-- Work request --
Write out each line of the records that has "pane" in it.

-- Task input --
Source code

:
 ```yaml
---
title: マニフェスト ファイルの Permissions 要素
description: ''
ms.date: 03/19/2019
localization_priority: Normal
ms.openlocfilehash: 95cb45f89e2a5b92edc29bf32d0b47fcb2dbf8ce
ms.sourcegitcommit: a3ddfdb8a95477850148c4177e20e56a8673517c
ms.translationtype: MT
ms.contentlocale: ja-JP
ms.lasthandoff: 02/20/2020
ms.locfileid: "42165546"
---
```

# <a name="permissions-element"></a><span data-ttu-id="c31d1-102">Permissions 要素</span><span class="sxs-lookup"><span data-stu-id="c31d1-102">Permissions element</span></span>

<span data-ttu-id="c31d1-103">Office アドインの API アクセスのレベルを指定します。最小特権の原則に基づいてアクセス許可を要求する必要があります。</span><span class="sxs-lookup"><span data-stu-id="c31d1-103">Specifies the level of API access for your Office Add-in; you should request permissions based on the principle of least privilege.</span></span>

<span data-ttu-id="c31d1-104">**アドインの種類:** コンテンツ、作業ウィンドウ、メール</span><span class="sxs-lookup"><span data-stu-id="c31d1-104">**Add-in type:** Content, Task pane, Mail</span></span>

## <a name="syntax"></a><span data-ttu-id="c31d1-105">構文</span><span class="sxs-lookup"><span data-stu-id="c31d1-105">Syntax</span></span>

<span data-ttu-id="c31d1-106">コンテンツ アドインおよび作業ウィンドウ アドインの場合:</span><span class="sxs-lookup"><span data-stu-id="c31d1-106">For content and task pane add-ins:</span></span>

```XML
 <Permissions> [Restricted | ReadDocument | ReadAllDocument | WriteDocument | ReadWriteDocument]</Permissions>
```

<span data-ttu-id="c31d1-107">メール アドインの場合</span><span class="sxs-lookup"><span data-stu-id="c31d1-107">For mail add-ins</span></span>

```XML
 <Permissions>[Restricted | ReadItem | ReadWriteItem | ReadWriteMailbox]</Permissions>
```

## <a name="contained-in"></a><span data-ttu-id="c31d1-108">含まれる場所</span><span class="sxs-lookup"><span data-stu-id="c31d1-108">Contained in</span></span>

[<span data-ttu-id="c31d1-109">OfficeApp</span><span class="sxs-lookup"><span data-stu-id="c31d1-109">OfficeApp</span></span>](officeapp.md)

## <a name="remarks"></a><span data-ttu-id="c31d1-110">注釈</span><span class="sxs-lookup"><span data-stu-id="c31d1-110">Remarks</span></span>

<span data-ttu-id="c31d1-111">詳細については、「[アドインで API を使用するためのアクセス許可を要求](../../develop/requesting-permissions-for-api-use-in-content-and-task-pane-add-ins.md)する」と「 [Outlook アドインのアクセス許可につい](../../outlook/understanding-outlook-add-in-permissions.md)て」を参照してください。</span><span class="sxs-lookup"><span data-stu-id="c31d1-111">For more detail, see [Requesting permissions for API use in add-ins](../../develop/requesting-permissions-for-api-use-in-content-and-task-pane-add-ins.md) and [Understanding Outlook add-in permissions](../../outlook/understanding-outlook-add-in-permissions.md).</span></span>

-- Exercise answer --
<span data-ttu-id="c31d1-104">**アドインの種類:** コンテンツ、作業ウィンドウ、メール</span><span class="sxs-lookup"><span data-stu-id="c31d1-104">**Add-in type:** Content, Task pane, Mail</span></span>
<span data-ttu-id="c31d1-106">コンテンツ アドインおよび作業ウィンドウ アドインの場合:</span><span class="sxs-lookup"><span data-stu-id="c31d1-106">For content and task pane add-ins:</span></span>
<span data-ttu-id="c31d1-111">詳細については、「[アドインで API を使用するためのアクセス許可を要求](../../develop/requesting-permissions-for-api-use-in-content-and-task-pane-add-ins.md)する」と「 [Outlook アドインのアクセス許可につい](../../outlook/understanding-outlook-add-in-permissions.md)て」を参照してください。</span><span class="sxs-lookup"><span data-stu-id="c31d1-111">For more detail, see [Requesting permissions for API use in add-ins](../../develop/requesting-permissions-for-api-use-in-content-and-task-pane-add-ins.md) and [Understanding Outlook add-in permissions](../../outlook/understanding-outlook-add-in-permissions.md).</span></span>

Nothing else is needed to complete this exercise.